▸ **Action item**
The entries below contain a stretch that opens with the line containing "- [Deepseek助力职" and closes with the line containing "- [独家揭秘：如何推进人工"; set down that stretch exactly, both ends included, and nothing else.

▸ **Data for this exercise**

******************************

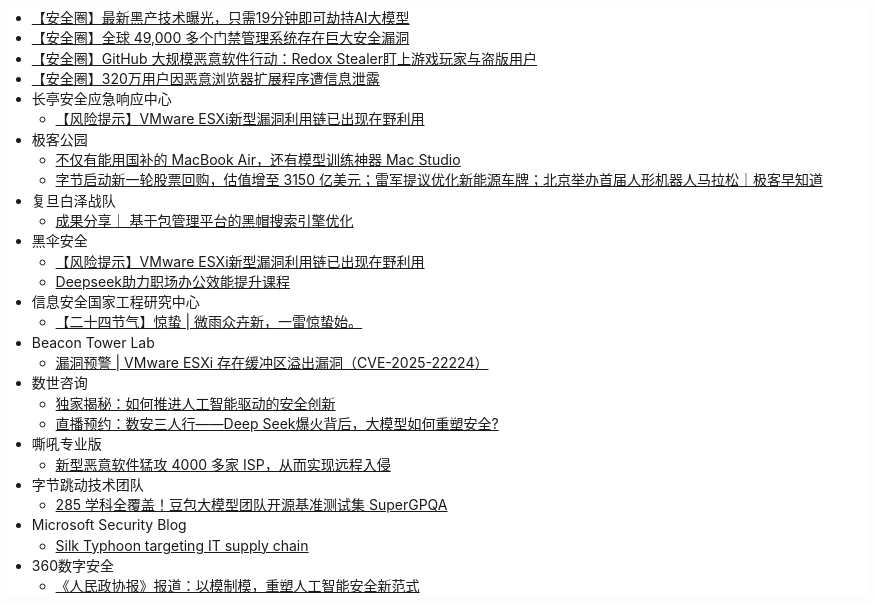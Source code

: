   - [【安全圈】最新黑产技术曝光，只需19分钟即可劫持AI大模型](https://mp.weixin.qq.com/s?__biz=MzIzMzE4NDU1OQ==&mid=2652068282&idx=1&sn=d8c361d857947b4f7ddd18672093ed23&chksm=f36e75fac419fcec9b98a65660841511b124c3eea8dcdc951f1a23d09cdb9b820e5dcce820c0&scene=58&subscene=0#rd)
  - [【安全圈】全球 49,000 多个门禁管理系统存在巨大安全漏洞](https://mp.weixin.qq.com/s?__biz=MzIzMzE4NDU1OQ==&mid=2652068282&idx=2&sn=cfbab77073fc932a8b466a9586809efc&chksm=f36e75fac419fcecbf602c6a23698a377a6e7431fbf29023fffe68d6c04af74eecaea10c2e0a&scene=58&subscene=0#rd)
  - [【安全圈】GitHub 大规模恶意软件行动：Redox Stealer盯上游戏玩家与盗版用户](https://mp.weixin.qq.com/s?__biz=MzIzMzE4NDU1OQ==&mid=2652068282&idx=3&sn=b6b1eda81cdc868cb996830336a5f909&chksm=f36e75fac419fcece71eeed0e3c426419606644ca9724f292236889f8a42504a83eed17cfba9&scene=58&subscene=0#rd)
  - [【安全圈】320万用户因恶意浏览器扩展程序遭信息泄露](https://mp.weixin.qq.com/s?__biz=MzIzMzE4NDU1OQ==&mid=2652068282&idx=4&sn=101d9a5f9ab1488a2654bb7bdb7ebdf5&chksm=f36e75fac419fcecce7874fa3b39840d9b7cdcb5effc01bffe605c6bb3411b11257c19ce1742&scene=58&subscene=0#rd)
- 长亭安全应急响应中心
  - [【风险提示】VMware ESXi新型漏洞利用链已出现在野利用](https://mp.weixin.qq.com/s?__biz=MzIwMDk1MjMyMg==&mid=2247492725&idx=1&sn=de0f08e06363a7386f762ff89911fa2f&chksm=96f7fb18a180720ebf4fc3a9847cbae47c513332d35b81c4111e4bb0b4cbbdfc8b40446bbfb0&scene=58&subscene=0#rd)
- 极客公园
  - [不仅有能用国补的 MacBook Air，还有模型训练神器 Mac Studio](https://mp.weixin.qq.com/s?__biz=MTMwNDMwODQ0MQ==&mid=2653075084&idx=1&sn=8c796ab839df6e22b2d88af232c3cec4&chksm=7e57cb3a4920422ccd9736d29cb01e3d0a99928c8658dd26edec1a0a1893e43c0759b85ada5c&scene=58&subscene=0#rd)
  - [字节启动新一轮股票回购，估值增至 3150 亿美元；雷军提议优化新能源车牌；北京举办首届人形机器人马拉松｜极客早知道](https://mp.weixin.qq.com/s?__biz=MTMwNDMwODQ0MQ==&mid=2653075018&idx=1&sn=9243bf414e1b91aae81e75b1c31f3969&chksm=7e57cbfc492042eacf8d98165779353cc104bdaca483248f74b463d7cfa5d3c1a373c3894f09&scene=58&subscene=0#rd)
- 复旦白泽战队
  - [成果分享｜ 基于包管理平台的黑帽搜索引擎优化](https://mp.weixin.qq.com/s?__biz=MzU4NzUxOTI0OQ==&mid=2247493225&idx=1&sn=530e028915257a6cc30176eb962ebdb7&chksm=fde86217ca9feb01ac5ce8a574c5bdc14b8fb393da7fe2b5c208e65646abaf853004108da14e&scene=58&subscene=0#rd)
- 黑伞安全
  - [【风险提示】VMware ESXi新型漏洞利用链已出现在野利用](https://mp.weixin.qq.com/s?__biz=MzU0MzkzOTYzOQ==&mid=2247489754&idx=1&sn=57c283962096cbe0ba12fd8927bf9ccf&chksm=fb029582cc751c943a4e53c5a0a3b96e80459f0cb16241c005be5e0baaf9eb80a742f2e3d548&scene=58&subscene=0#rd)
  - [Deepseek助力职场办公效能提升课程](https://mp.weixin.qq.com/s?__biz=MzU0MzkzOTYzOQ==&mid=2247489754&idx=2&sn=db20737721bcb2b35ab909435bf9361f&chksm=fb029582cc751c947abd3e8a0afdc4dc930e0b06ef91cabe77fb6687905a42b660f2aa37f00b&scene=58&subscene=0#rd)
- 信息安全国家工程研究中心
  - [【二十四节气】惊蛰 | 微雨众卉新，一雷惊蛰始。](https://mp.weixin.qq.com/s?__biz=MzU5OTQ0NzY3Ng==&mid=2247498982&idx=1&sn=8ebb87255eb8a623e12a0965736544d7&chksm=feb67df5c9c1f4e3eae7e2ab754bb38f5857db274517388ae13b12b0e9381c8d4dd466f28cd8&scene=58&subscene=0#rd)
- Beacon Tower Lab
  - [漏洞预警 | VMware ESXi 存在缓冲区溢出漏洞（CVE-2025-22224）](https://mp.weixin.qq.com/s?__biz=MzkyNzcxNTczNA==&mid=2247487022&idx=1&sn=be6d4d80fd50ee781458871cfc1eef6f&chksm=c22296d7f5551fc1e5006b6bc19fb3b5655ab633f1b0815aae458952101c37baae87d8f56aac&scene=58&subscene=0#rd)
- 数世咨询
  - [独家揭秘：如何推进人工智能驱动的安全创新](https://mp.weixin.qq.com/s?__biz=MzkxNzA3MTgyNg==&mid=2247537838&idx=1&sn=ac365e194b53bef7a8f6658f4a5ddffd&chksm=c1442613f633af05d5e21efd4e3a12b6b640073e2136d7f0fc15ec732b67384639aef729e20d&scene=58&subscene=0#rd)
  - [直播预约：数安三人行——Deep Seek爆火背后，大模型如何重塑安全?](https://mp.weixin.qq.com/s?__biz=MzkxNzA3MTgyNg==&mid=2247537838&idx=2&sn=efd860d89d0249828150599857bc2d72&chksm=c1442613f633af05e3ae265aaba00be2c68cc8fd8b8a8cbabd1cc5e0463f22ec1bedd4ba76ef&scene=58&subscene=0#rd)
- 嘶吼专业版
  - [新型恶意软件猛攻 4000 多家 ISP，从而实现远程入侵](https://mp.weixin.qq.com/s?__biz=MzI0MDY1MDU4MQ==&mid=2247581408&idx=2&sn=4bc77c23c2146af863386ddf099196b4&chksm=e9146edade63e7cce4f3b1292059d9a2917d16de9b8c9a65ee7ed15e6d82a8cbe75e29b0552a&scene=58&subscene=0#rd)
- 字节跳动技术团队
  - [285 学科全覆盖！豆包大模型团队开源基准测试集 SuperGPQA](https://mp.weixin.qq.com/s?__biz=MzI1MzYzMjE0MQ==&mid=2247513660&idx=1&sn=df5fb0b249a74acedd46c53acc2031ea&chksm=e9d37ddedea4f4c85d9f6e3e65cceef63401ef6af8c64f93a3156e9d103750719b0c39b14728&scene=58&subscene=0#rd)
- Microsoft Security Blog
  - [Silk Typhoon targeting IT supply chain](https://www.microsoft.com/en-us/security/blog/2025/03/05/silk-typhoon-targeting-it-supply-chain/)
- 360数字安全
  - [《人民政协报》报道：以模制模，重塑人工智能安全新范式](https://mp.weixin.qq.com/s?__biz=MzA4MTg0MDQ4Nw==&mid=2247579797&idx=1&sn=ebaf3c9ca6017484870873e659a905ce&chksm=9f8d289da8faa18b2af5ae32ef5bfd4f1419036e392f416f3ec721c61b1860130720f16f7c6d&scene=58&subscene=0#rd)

******************************

▸ **Solution to this exercise**
  - [Deepseek助力职场办公效能提升课程](https://mp.weixin.qq.com/s?__biz=MzU0MzkzOTYzOQ==&mid=2247489754&idx=2&sn=db20737721bcb2b35ab909435bf9361f&chksm=fb029582cc751c947abd3e8a0afdc4dc930e0b06ef91cabe77fb6687905a42b660f2aa37f00b&scene=58&subscene=0#rd)
- 信息安全国家工程研究中心
  - [【二十四节气】惊蛰 | 微雨众卉新，一雷惊蛰始。](https://mp.weixin.qq.com/s?__biz=MzU5OTQ0NzY3Ng==&mid=2247498982&idx=1&sn=8ebb87255eb8a623e12a0965736544d7&chksm=feb67df5c9c1f4e3eae7e2ab754bb38f5857db274517388ae13b12b0e9381c8d4dd466f28cd8&scene=58&subscene=0#rd)
- Beacon Tower Lab
  - [漏洞预警 | VMware ESXi 存在缓冲区溢出漏洞（CVE-2025-22224）](https://mp.weixin.qq.com/s?__biz=MzkyNzcxNTczNA==&mid=2247487022&idx=1&sn=be6d4d80fd50ee781458871cfc1eef6f&chksm=c22296d7f5551fc1e5006b6bc19fb3b5655ab633f1b0815aae458952101c37baae87d8f56aac&scene=58&subscene=0#rd)
- 数世咨询
  - [独家揭秘：如何推进人工智能驱动的安全创新](https://mp.weixin.qq.com/s?__biz=MzkxNzA3MTgyNg==&mid=2247537838&idx=1&sn=ac365e194b53bef7a8f6658f4a5ddffd&chksm=c1442613f633af05d5e21efd4e3a12b6b640073e2136d7f0fc15ec732b67384639aef729e20d&scene=58&subscene=0#rd)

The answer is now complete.